- Wamen PPPA Veronica Tan meminta P3MI mengutamakan perlindungan pekerja migran untuk mencegah tindak pidana perdagangan orang di Jakarta, Kamis (30/7/2026).
- Pemerintah memperkuat pengawasan lintas kementerian melalui Surat Keputusan Bersama untuk mengantisipasi pemalsuan akses perekrutan pekerja migran.
- Veronica menekankan pentingnya kolaborasi antara pemerintah, aparat penegak hukum, dan masyarakat dalam mencegah perdagangan orang secara optimal.
Suara.com - Wakil Menteri Pemberdayaan Perempuan dan Perlindungan Anak (PPPA) Veronica Tan mengingatkan Perusahaan Penempatan Pekerja Migran Indonesia (P3MI) agar tidak hanya fokus memberangkatkan pekerja ke luar negeri tanpa memastikan perlindungan bagi mereka selama proses penempatan.
Ia menegaskan, bahwa perlindungan terhadap pekerja migran harus menjadi perhatian utama untuk mencegah pekerja menjadi korban tindak pidana perdagangan orang (TPPO).
"P3MI jangan segampang itu hanya dengan permainan, tanda petik ya, memberikan kesempatan kepada orang bekerja. Tapi pada saat penempatan dia itu tidak ada perlindungan," kata Veronica saat acara peringatan Hari Dunia Anti Perdagangan Orang (World Day Against Trafficking in Persons) 2026 di Jakarta, Kamis (30/7/2026).

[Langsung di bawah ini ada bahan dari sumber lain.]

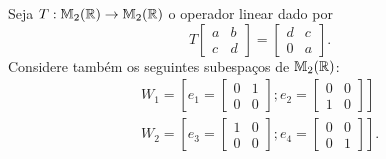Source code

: Seja $T : \mathbb{M}_2(\mathbb{R}) \to \mathbb{M}_2(\mathbb{R})$ o operador linear dado por
\[
    T \begin{bmatrix}
        a & b\\
        c & d
    \end{bmatrix} = \begin{bmatrix}
        d & c\\
        0 & a
    \end{bmatrix}.
\]
Considere tamb\'em os seguintes subespa\c{c}os de $\mathbb{M}_2(\mathbb{R})$:
\begin{align*}
    W_1 = \left[e_1 = \begin{bmatrix}
        0 & 1\\
        0 & 0
    \end{bmatrix}; e_2 = \begin{bmatrix}
        0 & 0\\
        1 & 0
    \end{bmatrix}\right]\\
    W_2 = \left[e_3 = \begin{bmatrix}
        1 & 0\\
        0 & 0
    \end{bmatrix}; e_4 = \begin{bmatrix}
        0 & 0\\
        0 & 1
    \end{bmatrix}\right].
\end{align*}

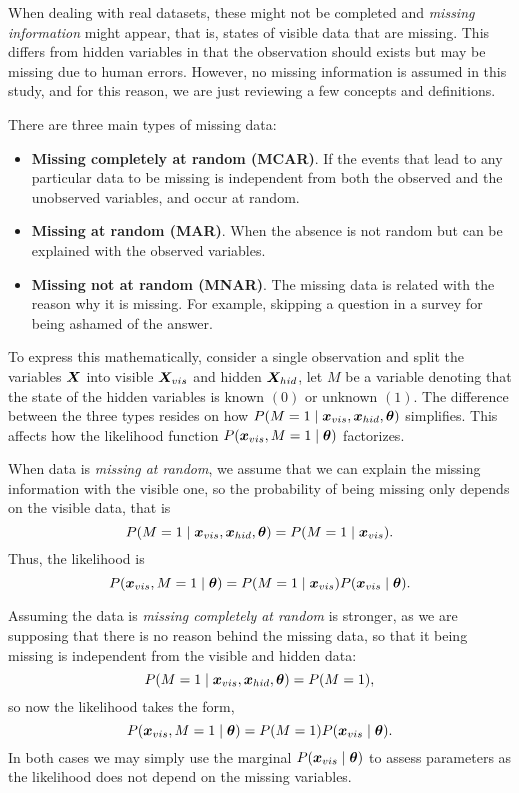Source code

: 
When dealing with real datasets, these might not be completed and \emph{missing information} might appear, that is, states of visible data that are missing. This differs from hidden variables in that the observation should exists but may be missing due to human errors. However, no missing information is assumed in this study, and for this reason, we are just reviewing a few concepts and definitions.

There are three main types of missing data:
\begin{itemize}
  \item \textbf{Missing completely at random (MCAR)}. If the events that lead to any particular data to be missing is independent from both the observed and the unobserved variables, and occur at random.
  \item \textbf{Missing at random (MAR)}. When the absence is not random but can be explained with the observed variables.
  \item \textbf{Missing not at random (MNAR)}. The missing data is related with the reason why it is missing. For example, skipping a question in a survey for being ashamed of the answer.
\end{itemize}

To express this mathematically, consider a single observation and split the variables \(\bm{X}\) into visible \(\bm{X}_{vis}\) and hidden \(\bm{X}_{hid}\), let \(M\) be a variable denoting that the state of the hidden variables is known \((0)\) or unknown \((1)\). The difference between the three types resides on how \(P(M = 1 \mid \bm{x}_{vis}, \bm{x}_{hid}, \bm{\theta})\) simplifies. This affects how the likelihood function \(P(\bm{x}_{vis}, M=1 \mid \bm{\theta})\) factorizes.

When data is \emph{missing at random}, we assume that we can explain the missing information with the visible one, so the probability of being missing only depends on the visible data, that is
\[
  P(M = 1 \mid \bm{x}_{vis}, \bm{x}_{hid}, \bm{\theta}) = P(M = 1 \mid \bm{x}_{vis}).
\]
Thus, the likelihood is
\[
  P(\bm{x}_{vis}, M = 1 \mid \bm{\theta}) = P(M = 1 \mid \bm{x}_{vis})P(\bm{x}_{vis} \mid \bm{\theta}).
\]

Assuming the data is \emph{missing completely at random} is stronger, as we are supposing that there is no reason behind the missing data, so that it being missing is independent from the visible and hidden data:
\[
  P(M = 1 \mid \bm{x}_{vis}, \bm{x}_{hid}, \bm{\theta}) = P(M = 1),
\]
so now the likelihood takes the form,
\[
    P(\bm{x}_{vis}, M = 1 \mid \bm{\theta}) = P(M = 1)P(\bm{x}_{vis} \mid \bm{\theta}).
\]
In both cases we may simply use the marginal \(P(\bm{x}_{vis} \mid \bm{\theta})\) to assess parameters as the likelihood does not depend on the missing variables.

Ia menjelaskan, pemerintah saat ini memperkuat pengawasan melalui Surat Keputusan Bersama (SKB) lintas kementerian dan lembaga agar praktik perekrutan pekerja migran tidak dimanfaatkan oleh oknum yang melakukan modus perdagangan orang.
"Kita ada SKB dari Kemenkum, Kemenkes, Polisi, Komdigi, jadi memastikan jangan sampai segampang itu di-grooming. Sehingga portal-portal pemberangkatan itu gampang sekali dengan oknum-oknum untuk membuat password-password palsu atau akses yang cepat supaya dapat bekerja," ujarnya.
Veronica mengatakan, koordinasi juga dilakukan bersama Kementerian Kesehatan dan Lembaga Perlindungan Saksi dan Korban (LPSK) untuk memastikan penanganan terhadap korban TPPO berjalan optimal, termasuk apabila korban membutuhkan layanan kesehatan.
Ia berharap setiap korban TPPO yang membutuhkan perawatan medis bisa cepat dapat penanganan dari rumah sakit.
Lebih lanjut, ia menegaskan bahwa penanganan perdagangan orang membutuhkan kolaborasi banyak pihak.
Selain penguatan sistem pemerintah, masyarakat juga diminta berperan aktif melaporkan dugaan tindak pidana perdagangan orang, terutama di tengah pesatnya perkembangan teknologi digital.
"Kita sedang merajut kolaborasi, jadi harapan kita adalah pembelajaran juga edukasi dan di jaman digital ini kan cepat ya, jadi kita juga butuh masyarakat yang melapor," tutur Veronica.
Menurut Veronica, sinergi antara pemerintah, aparat penegak hukum, dunia usaha, dan masyarakat menjadi kunci agar praktik perdagangan orang dapat dicegah sejak proses perekrutan hingga penempatan pekerja migran.